Although Degas is known for his paintings of dancers, In ‘The Orchestra of the Opera’, he takes the musicians in the orchestra pit as his focal subject, many of whom he knew personally. In doing so he obscures the main event taking place on the stage above which would typically be prioritised in a painting. The composition is dramatically cropped, foreshadowing his passion for photography. It captures the sense of a snapshot of a busy opera, and intersecting instruments such as the head of a double bass connect the spaces of audience and stage and position the viewer as a member of the audience. Charles Stuckey compared the viewpoint to that of a distracted spectator at a ballet, and says that it is Degas’ fascination with the depiction of movement, including the movement of a spectator’s eyes during a random glance, that makes him an impressionist. Whilst the musicians are treated as group portrait and their instruments accurately depicted, the legs and tutus of the dancers above are treated much more loosely like a quick study. In this way Degas blurs the distinction between genre painting and portraiture.
Chagall’s musical inspirations went deeper than the representation of musicians. They are expressed in his choice of colours and application of paint. He loved Bach and Mozart, and was also a big jazz fan. Connections between music and art in his work were extended by his creation of the sets for the New York Ballet, including the colourful performance of ‘The Firebird’. His painted ceiling of the Paris Opera house was a 2,600-square-foot canvas covered in 440 pounds of paint. Music inspired the composition and colour intensity as well as the subject matter, commemorating contemporary and historic composers, actors and dancers. He said ‘Colour is vibration like music. Everything is vibration.’ He channelled this by listening to music, with a particular preference for Mozart’s Magic Flute during the painting of the Paris Opera House ceiling, having designed the sets and costumes for the 1967 Metropolitan Opera production of the piece. It is represented in a commemoratory panel to Mozart - a giant angel fills the blue sky while a funny-looking bird plays the flute.

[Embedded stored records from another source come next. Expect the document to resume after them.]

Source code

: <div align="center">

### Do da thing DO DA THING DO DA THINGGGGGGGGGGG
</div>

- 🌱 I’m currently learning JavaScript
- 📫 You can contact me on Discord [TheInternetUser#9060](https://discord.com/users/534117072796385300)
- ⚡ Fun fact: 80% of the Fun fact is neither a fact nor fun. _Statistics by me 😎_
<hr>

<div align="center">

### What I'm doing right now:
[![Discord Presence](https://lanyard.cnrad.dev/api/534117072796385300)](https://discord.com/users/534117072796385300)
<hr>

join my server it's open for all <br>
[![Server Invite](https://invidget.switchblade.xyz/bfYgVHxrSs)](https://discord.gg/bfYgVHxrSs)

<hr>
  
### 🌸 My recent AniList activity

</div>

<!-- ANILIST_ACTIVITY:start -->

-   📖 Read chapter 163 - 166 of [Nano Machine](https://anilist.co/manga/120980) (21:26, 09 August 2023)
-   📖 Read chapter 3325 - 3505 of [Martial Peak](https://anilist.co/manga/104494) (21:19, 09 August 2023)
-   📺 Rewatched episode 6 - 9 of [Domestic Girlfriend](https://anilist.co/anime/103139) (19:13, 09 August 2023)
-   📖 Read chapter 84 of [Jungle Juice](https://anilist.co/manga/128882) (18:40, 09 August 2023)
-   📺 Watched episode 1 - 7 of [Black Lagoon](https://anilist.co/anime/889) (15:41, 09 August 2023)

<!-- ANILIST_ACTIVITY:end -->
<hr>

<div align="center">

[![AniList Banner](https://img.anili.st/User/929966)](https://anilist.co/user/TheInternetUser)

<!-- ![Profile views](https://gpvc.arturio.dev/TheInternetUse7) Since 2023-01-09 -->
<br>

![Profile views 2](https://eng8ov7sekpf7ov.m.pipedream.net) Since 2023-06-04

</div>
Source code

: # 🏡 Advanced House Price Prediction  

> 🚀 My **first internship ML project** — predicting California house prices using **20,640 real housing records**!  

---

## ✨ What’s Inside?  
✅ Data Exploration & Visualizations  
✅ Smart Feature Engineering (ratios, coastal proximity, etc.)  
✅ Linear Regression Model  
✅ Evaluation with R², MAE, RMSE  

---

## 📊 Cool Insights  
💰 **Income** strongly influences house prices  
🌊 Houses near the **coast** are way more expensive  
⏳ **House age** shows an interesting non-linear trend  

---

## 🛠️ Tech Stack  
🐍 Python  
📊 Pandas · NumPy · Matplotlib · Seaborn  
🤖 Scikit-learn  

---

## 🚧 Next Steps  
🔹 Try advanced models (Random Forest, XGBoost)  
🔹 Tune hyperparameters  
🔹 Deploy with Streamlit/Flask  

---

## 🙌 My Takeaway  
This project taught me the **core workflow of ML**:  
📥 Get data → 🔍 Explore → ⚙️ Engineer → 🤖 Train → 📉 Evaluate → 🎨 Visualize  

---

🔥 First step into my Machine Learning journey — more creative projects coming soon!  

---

Scottish colourist J.D Fergusson was particularly inspired by music and the idea of rhythm. Rhythm was the title of an arts periodical launched in 1911, of which Fergusson was art editor. The cover design was a reworking of one of his paintings, also known as ‘Rhythm’, which depicts a seated female nude. For Fegusson, rhythm meant a vital energy and harmony seen in nature, represented by woman as the source of natural life. Ideas of rhythm also come across in his bold use of line and repeating curves, creating the dynamic forms of the figure and background. Like Chagall, Fergusson took inspiration from the meeting of music and art in ballet, in this case the Ballets Russes which were taking France by storm from 1909-11. Elizabeth Cumming compared his paintings’ themes of surging nature, primitivism and expressive sexuality to Stravinsky’s Rites of Spring.